Segment Open

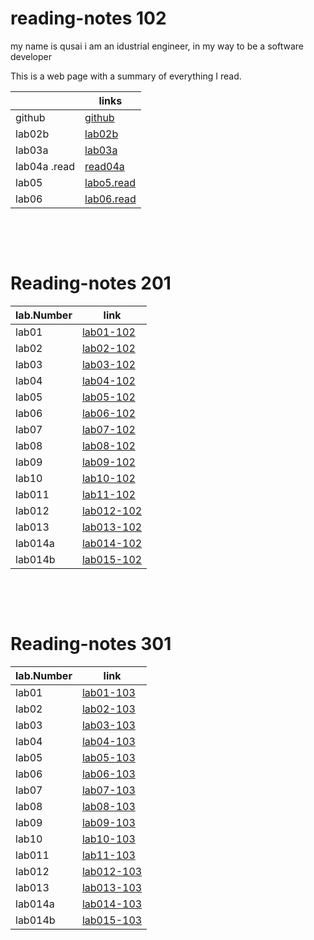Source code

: # reading-notes 102
my name is qusai 
i am an idustrial engineer, in my way to be a software developer


This is a web page with a summary of everything I read.  

|             | links                                               |
| ----------- | -----------                                         |
| github      |[github](https://github.com/qusaiqishta)             |
| lab02b      | [lab02b](102/lab-02a.md)                                |
|lab03a       | [lab03a](102/lab03a.md)                                 |
|lab04a .read |[read04a](102/read04a.md)                                |
| lab05       |[labo5.read](102/read05.md)
| lab06       |[lab06.read](https://qusaiqishta.github.io/reading-notes/lab06)

&nbsp;


&nbsp;



# Reading-notes 201
| lab.Number    | link          |
| ------------- | ------------- |
| lab01         |  [lab01-102](201/lab01-201.md)  |
| lab02        |  [lab02-102](201/lab02.md)  |
| lab03         |  [lab03-102](201/lab03.md)  |
| lab04         |  [lab04-102](201/lab04.md)  |
| lab05         |  [lab05-102](201/lab05.md)  |
| lab06         |  [lab06-102](201/lab06.md)  |
| lab07         |  [lab07-102](201/lab07.md)  |
| lab08         |  [lab08-102](201/lab08.md)  |
| lab09         |  [lab09-102](201/lab09.md)  |
| lab10         |  [lab10-102](201/lab10.md)  |
| lab011         |  [lab11-102](201/lab11.md)  |
| lab012        |  [lab012-102](201/lab12.md)  |
| lab013         |  [lab013-102](201/lab13.md)  |
| lab014a         |  [lab014-102](201/lab14a.md)  |
| lab014b         |  [lab015-102](201/lab14b.md)  |



&nbsp;


&nbsp;


# Reading-notes 301

| lab.Number    | link          |
| ------------- | ------------- |
| lab01         |  [lab01-103](301/lab01.md)  |
| lab02        |  [lab02-103](301/lab02.md)  |
| lab03         |  [lab03-103](301/lab03.md)  |
| lab04         |  [lab04-103](301/lab04.md)  |
| lab05         |  [lab05-103](301/lab05.md)  |
| lab06         |  [lab06-103](301/lab06.md)  |
| lab07         |  [lab07-103](301/lab07.md)  |
| lab08         |  [lab08-103](301/lab08.md)  |
| lab09         |  [lab09-103](301/lab09.md)  |
| lab10         |  [lab10-103](301/lab10.md)  |
| lab011         |  [lab11-103](301/lab11.md)  |
| lab012        |  [lab012-103](301/lab12.md)  |
| lab013         |  [lab013-103](301/lab13.md)  |
| lab014a         |  [lab014-103](301/lab14a.md)  |
| lab014b         |  [lab015-103](301/lab14b.md)  |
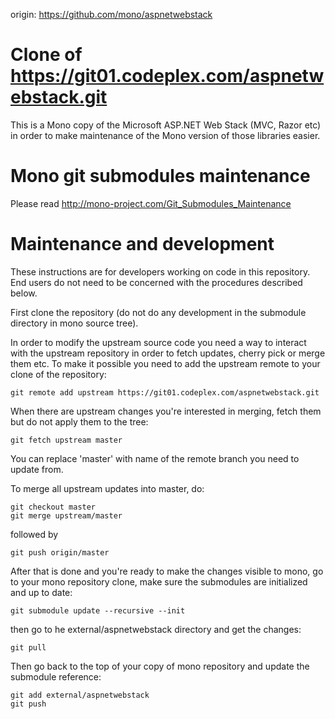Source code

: origin: https://github.com/mono/aspnetwebstack

Clone of https://git01.codeplex.com/aspnetwebstack.git
======================================================

This is a Mono copy of the Microsoft ASP.NET Web Stack (MVC, Razor etc) in order to
make maintenance of the Mono version of those libraries easier.

Mono git submodules maintenance
==============================

Please read http://mono-project.com/Git_Submodules_Maintenance

Maintenance and development
===========================

These instructions are for developers working on code in this repository. End users do not need to be
concerned with the procedures described below.

First clone the repository (do not do any development in the submodule directory in mono source tree).

In order to modify the upstream source code you need a way to interact with the upstream repository in order
to fetch updates, cherry pick or merge them etc. To make it possible you need to add the upstream remote to
your clone of the repository:

    git remote add upstream https://git01.codeplex.com/aspnetwebstack.git

When there are upstream changes you're interested in merging, fetch them but do not apply them to the tree:

    git fetch upstream master

You can replace 'master' with name of the remote branch you need to update from.

To merge all upstream updates into master, do:

    git checkout master
    git merge upstream/master

followed by

    git push origin/master

After that is done and you're ready to make the changes visible to mono, go to your mono repository clone,
make sure the submodules are initialized and up to date:

    git submodule update --recursive --init

then go to he external/aspnetwebstack directory and get the changes:

    git pull

Then go back to the top of your copy of mono repository and update the submodule reference:

    git add external/aspnetwebstack
    git push
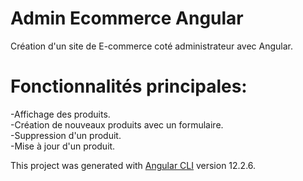 # Admin Ecommerce Angular

Création d'un site de E-commerce coté administrateur avec Angular.

# Fonctionnalités principales: 

-Affichage des produits. <br/>
-Création de nouveaux produits avec un formulaire.<br/>
-Suppression d'un produit. <br/>
-Mise à jour d'un produit.

This project was generated with [Angular CLI](https://github.com/angular/angular-cli) version 12.2.6.


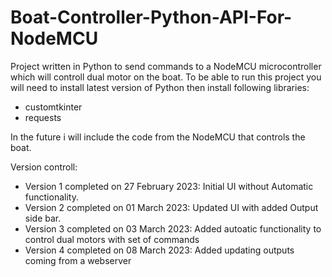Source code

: # Boat-Controller-Python-API-For-NodeMCU
Project written in Python to send commands to  a NodeMCU microcontroller which will controll dual motor on the boat.
To be able to run this project you will need to install latest version of Python then install following libraries:
- customtkinter
- requests

In the future i will include the code from the NodeMCU that controls the boat.

Version controll:
- Version 1 completed on 27 February 2023:
        Initial UI without Automatic functionality.
- Version 2 completed on 01 March 2023:
        Updated UI with added Output side bar. 
- Version 3 completed on 03 March 2023:
        Added autoatic functionality to control dual motors with set of commands
- Version 4 completed on 08 March 2023:
        Added updating outputs coming from a webserver
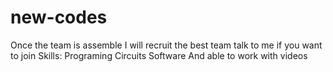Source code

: new-codes
=========
Once the team is assemble
I will recruit the best team talk to me if you want to join 
Skills:
Programing
Circuits
Software
And able to work with videos
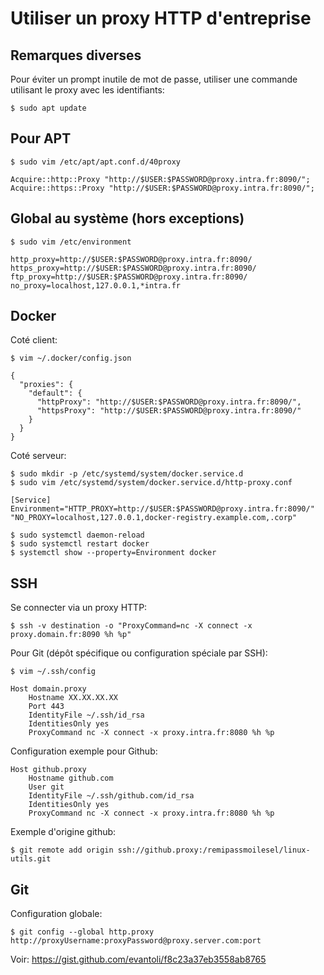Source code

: # Utiliser un proxy HTTP d'entreprise

## Remarques diverses

Pour éviter un prompt inutile de mot de passe, utiliser une commande utilisant le proxy avec les identifiants:

    $ sudo apt update
    

## Pour APT

    $ sudo vim /etc/apt/apt.conf.d/40proxy
    
    Acquire::http::Proxy "http://$USER:$PASSWORD@proxy.intra.fr:8090/";
    Acquire::https::Proxy "http://$USER:$PASSWORD@proxy.intra.fr:8090/";
  
    
## Global au système (hors exceptions)

    $ sudo vim /etc/environment
    
    http_proxy=http://$USER:$PASSWORD@proxy.intra.fr:8090/
    https_proxy=http://$USER:$PASSWORD@proxy.intra.fr:8090/
    ftp_proxy=http://$USER:$PASSWORD@proxy.intra.fr:8090/
    no_proxy=localhost,127.0.0.1,*intra.fr
    

## Docker 
    
Coté client:    
    
    $ vim ~/.docker/config.json
    
    {
      "proxies": {
        "default": {
          "httpProxy": "http://$USER:$PASSWORD@proxy.intra.fr:8090/",
          "httpsProxy": "http://$USER:$PASSWORD@proxy.intra.fr:8090/"
        }
      }
    }
    

Coté serveur:

    $ sudo mkdir -p /etc/systemd/system/docker.service.d
    $ sudo vim /etc/systemd/system/docker.service.d/http-proxy.conf
    
    [Service]
    Environment="HTTP_PROXY=http://$USER:$PASSWORD@proxy.intra.fr:8090/" "NO_PROXY=localhost,127.0.0.1,docker-registry.example.com,.corp"
    
    $ sudo systemctl daemon-reload
    $ sudo systemctl restart docker
    $ systemctl show --property=Environment docker
    

## SSH

Se connecter via un proxy HTTP:

    $ ssh -v destination -o "ProxyCommand=nc -X connect -x proxy.domain.fr:8090 %h %p"
    
    
Pour Git (dépôt spécifique ou configuration spéciale par SSH):

    $ vim ~/.ssh/config
    
    Host domain.proxy
    	Hostname XX.XX.XX.XX
    	Port 443
    	IdentityFile ~/.ssh/id_rsa
    	IdentitiesOnly yes
        ProxyCommand nc -X connect -x proxy.intra.fr:8080 %h %p


Configuration exemple pour Github:
    
    Host github.proxy
        Hostname github.com
        User git
        IdentityFile ~/.ssh/github.com/id_rsa
        IdentitiesOnly yes
        ProxyCommand nc -X connect -x proxy.intra.fr:8080 %h %p
    

Exemple d'origine github:
    
    $ git remote add origin ssh://github.proxy:/remipassmoilesel/linux-utils.git 
    

## Git

Configuration globale:

    $ git config --global http.proxy http://proxyUsername:proxyPassword@proxy.server.com:port
    
Voir: https://gist.github.com/evantoli/f8c23a37eb3558ab8765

Segment Closed

■ **Exercise goal**: Copy out each line of the data exactly as it reads; skip the pictures.

■ **Result of this exercise**:
Source code

: # reading-notes 102
my name is qusai 
i am an idustrial engineer, in my way to be a software developer


This is a web page with a summary of everything I read.  

|             | links                                               |
| ----------- | -----------                                         |
| github      |[github](https://github.com/qusaiqishta)             |
| lab02b      | [lab02b](102/lab-02a.md)                                |
|lab03a       | [lab03a](102/lab03a.md)                                 |
|lab04a .read |[read04a](102/read04a.md)                                |
| lab05       |[labo5.read](102/read05.md)
| lab06       |[lab06.read](https://qusaiqishta.github.io/reading-notes/lab06)

&nbsp;


&nbsp;



# Reading-notes 201
| lab.Number    | link          |
| ------------- | ------------- |
| lab01         |  [lab01-102](201/lab01-201.md)  |
| lab02        |  [lab02-102](201/lab02.md)  |
| lab03         |  [lab03-102](201/lab03.md)  |
| lab04         |  [lab04-102](201/lab04.md)  |
| lab05         |  [lab05-102](201/lab05.md)  |
| lab06         |  [lab06-102](201/lab06.md)  |
| lab07         |  [lab07-102](201/lab07.md)  |
| lab08         |  [lab08-102](201/lab08.md)  |
| lab09         |  [lab09-102](201/lab09.md)  |
| lab10         |  [lab10-102](201/lab10.md)  |
| lab011         |  [lab11-102](201/lab11.md)  |
| lab012        |  [lab012-102](201/lab12.md)  |
| lab013         |  [lab013-102](201/lab13.md)  |
| lab014a         |  [lab014-102](201/lab14a.md)  |
| lab014b         |  [lab015-102](201/lab14b.md)  |



&nbsp;


&nbsp;


# Reading-notes 301

| lab.Number    | link          |
| ------------- | ------------- |
| lab01         |  [lab01-103](301/lab01.md)  |
| lab02        |  [lab02-103](301/lab02.md)  |
| lab03         |  [lab03-103](301/lab03.md)  |
| lab04         |  [lab04-103](301/lab04.md)  |
| lab05         |  [lab05-103](301/lab05.md)  |
| lab06         |  [lab06-103](301/lab06.md)  |
| lab07         |  [lab07-103](301/lab07.md)  |
| lab08         |  [lab08-103](301/lab08.md)  |
| lab09         |  [lab09-103](301/lab09.md)  |
| lab10         |  [lab10-103](301/lab10.md)  |
| lab011         |  [lab11-103](301/lab11.md)  |
| lab012        |  [lab012-103](301/lab12.md)  |
| lab013         |  [lab013-103](301/lab13.md)  |
| lab014a         |  [lab014-103](301/lab14a.md)  |
| lab014b         |  [lab015-103](301/lab14b.md)  |
Source code

: origin: https://github.com/mono/aspnetwebstack

Clone of https://git01.codeplex.com/aspnetwebstack.git
======================================================

This is a Mono copy of the Microsoft ASP.NET Web Stack (MVC, Razor etc) in order to
make maintenance of the Mono version of those libraries easier.

Mono git submodules maintenance
==============================

Please read http://mono-project.com/Git_Submodules_Maintenance

Maintenance and development
===========================

These instructions are for developers working on code in this repository. End users do not need to be
concerned with the procedures described below.

First clone the repository (do not do any development in the submodule directory in mono source tree).

In order to modify the upstream source code you need a way to interact with the upstream repository in order
to fetch updates, cherry pick or merge them etc. To make it possible you need to add the upstream remote to
your clone of the repository:

    git remote add upstream https://git01.codeplex.com/aspnetwebstack.git

When there are upstream changes you're interested in merging, fetch them but do not apply them to the tree:

    git fetch upstream master

You can replace 'master' with name of the remote branch you need to update from.

To merge all upstream updates into master, do:

    git checkout master
    git merge upstream/master

followed by

    git push origin/master

After that is done and you're ready to make the changes visible to mono, go to your mono repository clone,
make sure the submodules are initialized and up to date:

    git submodule update --recursive --init

then go to he external/aspnetwebstack directory and get the changes:

    git pull

Then go back to the top of your copy of mono repository and update the submodule reference:

    git add external/aspnetwebstack
    git push
 # Admin Ecommerce Angular

Création d'un site de E-commerce coté administrateur avec Angular.

# Fonctionnalités principales: 

-Affichage des produits. <br/>
-Création de nouveaux produits avec un formulaire.<br/>
-Suppression d'un produit. <br/>
-Mise à jour d'un produit.

This project was generated with [Angular CLI](https://github.com/angular/angular-cli) version 12.2.6.


Source code

: # Boat-Controller-Python-API-For-NodeMCU
Project written in Python to send commands to  a NodeMCU microcontroller which will controll dual motor on the boat.
To be able to run this project you will need to install latest version of Python then install following libraries:
- customtkinter
- requests

In the future i will include the code from the NodeMCU that controls the boat.

Version controll:
- Version 1 completed on 27 February 2023:
        Initial UI without Automatic functionality.
- Version 2 completed on 01 March 2023:
        Updated UI with added Output side bar. 
- Version 3 completed on 03 March 2023:
        Added autoatic functionality to control dual motors with set of commands
- Version 4 completed on 08 March 2023:
        Added updating outputs coming from a webserver
Source code

: new-codes
=========
Once the team is assemble
I will recruit the best team talk to me if you want to join 
Skills:
Programing
Circuits
Software
And able to work with videos
Source code

: # Utiliser un proxy HTTP d'entreprise

## Remarques diverses

Pour éviter un prompt inutile de mot de passe, utiliser une commande utilisant le proxy avec les identifiants:

    $ sudo apt update
    

## Pour APT

    $ sudo vim /etc/apt/apt.conf.d/40proxy
    
    Acquire::http::Proxy "http://$USER:$PASSWORD@proxy.intra.fr:8090/";
    Acquire::https::Proxy "http://$USER:$PASSWORD@proxy.intra.fr:8090/";
  
    
## Global au système (hors exceptions)

    $ sudo vim /etc/environment
    
    http_proxy=http://$USER:$PASSWORD@proxy.intra.fr:8090/
    https_proxy=http://$USER:$PASSWORD@proxy.intra.fr:8090/
    ftp_proxy=http://$USER:$PASSWORD@proxy.intra.fr:8090/
    no_proxy=localhost,127.0.0.1,*intra.fr
    

## Docker 
    
Coté client:    
    
    $ vim ~/.docker/config.json
    
    {
      "proxies": {
        "default": {
          "httpProxy": "http://$USER:$PASSWORD@proxy.intra.fr:8090/",
          "httpsProxy": "http://$USER:$PASSWORD@proxy.intra.fr:8090/"
        }
      }
    }
    

Coté serveur:

    $ sudo mkdir -p /etc/systemd/system/docker.service.d
    $ sudo vim /etc/systemd/system/docker.service.d/http-proxy.conf
    
    [Service]
    Environment="HTTP_PROXY=http://$USER:$PASSWORD@proxy.intra.fr:8090/" "NO_PROXY=localhost,127.0.0.1,docker-registry.example.com,.corp"
    
    $ sudo systemctl daemon-reload
    $ sudo systemctl restart docker
    $ systemctl show --property=Environment docker
    

## SSH

Se connecter via un proxy HTTP:

    $ ssh -v destination -o "ProxyCommand=nc -X connect -x proxy.domain.fr:8090 %h %p"
    
    
Pour Git (dépôt spécifique ou configuration spéciale par SSH):

    $ vim ~/.ssh/config
    
    Host domain.proxy
    	Hostname XX.XX.XX.XX
    	Port 443
    	IdentityFile ~/.ssh/id_rsa
    	IdentitiesOnly yes
        ProxyCommand nc -X connect -x proxy.intra.fr:8080 %h %p


Configuration exemple pour Github:
    
    Host github.proxy
        Hostname github.com
        User git
        IdentityFile ~/.ssh/github.com/id_rsa
        IdentitiesOnly yes
        ProxyCommand nc -X connect -x proxy.intra.fr:8080 %h %p
    

Exemple d'origine github:
    
    $ git remote add origin ssh://github.proxy:/remipassmoilesel/linux-utils.git 
    

## Git

Configuration globale:

    $ git config --global http.proxy http://proxyUsername:proxyPassword@proxy.server.com:port
    
Voir: https://gist.github.com/evantoli/f8c23a37eb3558ab8765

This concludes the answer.